Boiling gets a bad rap as a cooking technique. It’s too easy to over-boil something and wind up with mushy vegetables and tasteless meat, which is the usual condemnation of British food. But in the hands of an attentive chef like Fergus Henderson, gentle boiling can infuse food with subtle flavors, as seen in this recipe.
I started with a small chicken and a lot of aromatics: a whole peeled onion, a head of garlic (skin still on), two peeled carrots, two chopped celery stalks (I included some of the leaves from the innermost stalks), two bay leaves, a bundle of thyme and rosemary, and about a tablespoon of black peppercorns. The recipe also calls for ten leeks – two for the stock, and the rest for serving – but I used seven: six for serving and one plus the trimmed tops for the stock.
I placed the chicken and all of the ingredients except the six trimmed leeks into a pot and covered it with cold water.
I brought the pot to a boil, covered it with a lid, and turned off the heat, leaving the chicken to poach as the pot cooled. While I waited, I assembled the ingredients for the aïoli: two and a half cups of olive oil, the juice of two lemons, two egg yolks, and twenty heads of garlic.
Henderson’s aïoli recipe uses a food processor. The garlic and a pinch of salt is turned into a paste, the egg yolks are added, then the oil is slowly added. The final emulsion is flavored with the lemon juice. I started with the food processor, but never got the emulsion to form. According to the recipe in Ratio, the yolks should have been combined with a bit of water (or even lemon juice) before adding the oil, so I added some water to a bowl and slowly whisked in the split emulsion until I had a thick aïoli.
While the aïoli rested in the fridge, I returned to the cooled pot of chicken. I removed the bird,
strained the stock, and returned it (reserving some for the leeks) Â to a clean pot.
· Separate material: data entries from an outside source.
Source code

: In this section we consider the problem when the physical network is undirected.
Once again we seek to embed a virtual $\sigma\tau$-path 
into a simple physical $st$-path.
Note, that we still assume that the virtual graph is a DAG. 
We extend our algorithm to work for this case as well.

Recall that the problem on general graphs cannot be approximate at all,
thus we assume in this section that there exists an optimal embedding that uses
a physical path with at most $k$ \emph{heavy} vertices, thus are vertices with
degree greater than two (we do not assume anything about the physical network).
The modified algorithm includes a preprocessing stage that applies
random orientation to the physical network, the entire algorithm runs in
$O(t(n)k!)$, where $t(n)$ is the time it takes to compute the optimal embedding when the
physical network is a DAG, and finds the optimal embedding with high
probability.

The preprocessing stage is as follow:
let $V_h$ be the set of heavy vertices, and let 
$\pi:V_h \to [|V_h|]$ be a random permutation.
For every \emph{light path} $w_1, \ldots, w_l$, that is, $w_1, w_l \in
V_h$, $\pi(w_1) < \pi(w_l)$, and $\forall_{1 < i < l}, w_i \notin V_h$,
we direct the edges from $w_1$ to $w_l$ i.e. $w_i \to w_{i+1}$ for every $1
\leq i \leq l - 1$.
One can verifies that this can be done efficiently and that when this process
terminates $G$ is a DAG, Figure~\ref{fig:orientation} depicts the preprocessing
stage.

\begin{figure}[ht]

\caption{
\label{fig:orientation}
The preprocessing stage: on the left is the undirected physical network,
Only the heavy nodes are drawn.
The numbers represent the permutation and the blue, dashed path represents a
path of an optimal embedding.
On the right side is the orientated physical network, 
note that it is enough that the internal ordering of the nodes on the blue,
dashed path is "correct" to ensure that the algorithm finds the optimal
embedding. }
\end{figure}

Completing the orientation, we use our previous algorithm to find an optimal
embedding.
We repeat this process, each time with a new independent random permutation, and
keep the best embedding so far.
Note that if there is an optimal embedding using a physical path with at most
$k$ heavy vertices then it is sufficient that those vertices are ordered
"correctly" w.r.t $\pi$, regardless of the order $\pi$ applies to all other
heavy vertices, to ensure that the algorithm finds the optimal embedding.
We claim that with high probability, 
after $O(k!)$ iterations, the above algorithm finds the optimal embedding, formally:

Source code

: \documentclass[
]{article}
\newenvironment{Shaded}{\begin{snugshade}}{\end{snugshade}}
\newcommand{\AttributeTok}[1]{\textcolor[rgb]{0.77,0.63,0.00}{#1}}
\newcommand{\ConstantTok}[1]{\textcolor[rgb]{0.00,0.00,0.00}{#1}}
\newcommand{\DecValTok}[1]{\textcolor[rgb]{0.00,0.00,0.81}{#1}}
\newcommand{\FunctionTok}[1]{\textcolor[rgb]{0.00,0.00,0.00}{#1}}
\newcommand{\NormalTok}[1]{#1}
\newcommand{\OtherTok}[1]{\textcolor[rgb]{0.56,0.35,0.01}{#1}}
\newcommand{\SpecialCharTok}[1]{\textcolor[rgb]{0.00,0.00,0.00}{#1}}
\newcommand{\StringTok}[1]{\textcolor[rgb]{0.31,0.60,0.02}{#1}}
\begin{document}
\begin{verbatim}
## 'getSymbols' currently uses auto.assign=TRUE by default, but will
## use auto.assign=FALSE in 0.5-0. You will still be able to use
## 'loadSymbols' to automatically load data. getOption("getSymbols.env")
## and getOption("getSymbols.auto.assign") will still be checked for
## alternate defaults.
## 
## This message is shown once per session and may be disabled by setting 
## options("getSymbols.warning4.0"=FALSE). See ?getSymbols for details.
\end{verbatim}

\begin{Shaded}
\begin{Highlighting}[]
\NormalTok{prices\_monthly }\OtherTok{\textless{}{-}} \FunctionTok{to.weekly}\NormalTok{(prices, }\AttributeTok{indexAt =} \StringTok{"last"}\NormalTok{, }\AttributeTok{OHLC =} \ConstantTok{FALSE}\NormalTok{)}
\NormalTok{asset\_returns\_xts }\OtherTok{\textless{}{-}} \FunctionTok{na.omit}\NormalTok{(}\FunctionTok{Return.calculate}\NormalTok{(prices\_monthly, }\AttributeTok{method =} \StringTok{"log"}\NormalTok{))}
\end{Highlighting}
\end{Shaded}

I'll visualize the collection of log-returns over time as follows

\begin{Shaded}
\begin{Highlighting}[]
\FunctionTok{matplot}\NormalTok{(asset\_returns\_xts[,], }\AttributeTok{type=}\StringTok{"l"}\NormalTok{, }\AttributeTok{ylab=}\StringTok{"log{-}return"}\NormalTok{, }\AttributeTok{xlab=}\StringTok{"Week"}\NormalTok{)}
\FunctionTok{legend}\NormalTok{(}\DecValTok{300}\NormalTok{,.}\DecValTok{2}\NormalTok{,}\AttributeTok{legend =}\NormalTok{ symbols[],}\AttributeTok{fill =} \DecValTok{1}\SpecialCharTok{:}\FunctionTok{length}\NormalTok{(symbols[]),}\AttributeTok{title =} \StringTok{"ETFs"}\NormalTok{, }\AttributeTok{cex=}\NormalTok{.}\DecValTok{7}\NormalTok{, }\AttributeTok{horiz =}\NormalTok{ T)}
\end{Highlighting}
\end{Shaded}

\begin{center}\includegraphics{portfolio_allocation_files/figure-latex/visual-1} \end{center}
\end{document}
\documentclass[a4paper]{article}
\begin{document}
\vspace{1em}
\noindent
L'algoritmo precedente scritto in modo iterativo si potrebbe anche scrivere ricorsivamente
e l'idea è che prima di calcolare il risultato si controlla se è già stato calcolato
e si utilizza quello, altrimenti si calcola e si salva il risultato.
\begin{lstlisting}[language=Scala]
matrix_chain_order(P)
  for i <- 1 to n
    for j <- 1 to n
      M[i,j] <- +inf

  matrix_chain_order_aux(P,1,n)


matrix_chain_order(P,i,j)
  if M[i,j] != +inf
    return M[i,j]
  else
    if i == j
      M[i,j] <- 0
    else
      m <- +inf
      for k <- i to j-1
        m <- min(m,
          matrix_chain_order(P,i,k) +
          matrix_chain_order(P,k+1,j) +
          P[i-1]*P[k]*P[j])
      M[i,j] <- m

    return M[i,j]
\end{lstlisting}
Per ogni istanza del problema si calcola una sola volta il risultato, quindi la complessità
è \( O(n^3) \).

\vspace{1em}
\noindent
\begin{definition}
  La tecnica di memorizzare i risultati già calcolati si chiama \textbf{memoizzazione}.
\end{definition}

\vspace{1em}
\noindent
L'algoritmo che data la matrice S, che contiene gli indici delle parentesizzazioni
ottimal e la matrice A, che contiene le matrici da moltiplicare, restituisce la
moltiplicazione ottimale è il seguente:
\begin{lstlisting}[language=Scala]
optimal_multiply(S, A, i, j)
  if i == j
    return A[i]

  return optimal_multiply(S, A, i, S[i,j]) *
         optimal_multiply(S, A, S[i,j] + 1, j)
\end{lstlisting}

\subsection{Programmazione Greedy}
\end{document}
I brought the stock up to a simmer and added the chicken back to the pot, where it simmered for thirty minutes.
During the last ten minutes of cooking, I boiled the leeks in the reserved stock.
I assembled the accompaniments for the dish: Maldon salt, the aïoli, and some toasted bread slices.
To serve, I put some chicken pieces on top of the leeks, added a splash of the chicken stock, spooned aïoli over the top, and garnished with a sprinkle of salt.
You might be thinking “big deal, boiled chicken,” and you’d be wrong. The chicken was moist and perfumed with the aromatics, the leeks were sweet and giving, but not too soft. The aïoli, however, is what elevated the dish from mundane to sophisticated. The lemony, garlicky contrast it provided had She Who Must Be Obeyed and I dolloping huge spoonfuls on top of the chicken and the bread. As Henderson said in the introduction to the recipe:
This may sound complicated, but it is actually quite simple and emphatically worth it.
And as an extra bonus, I now have three quarts of chicken/leek stock and another cup of aïoli in the fridge. FTW!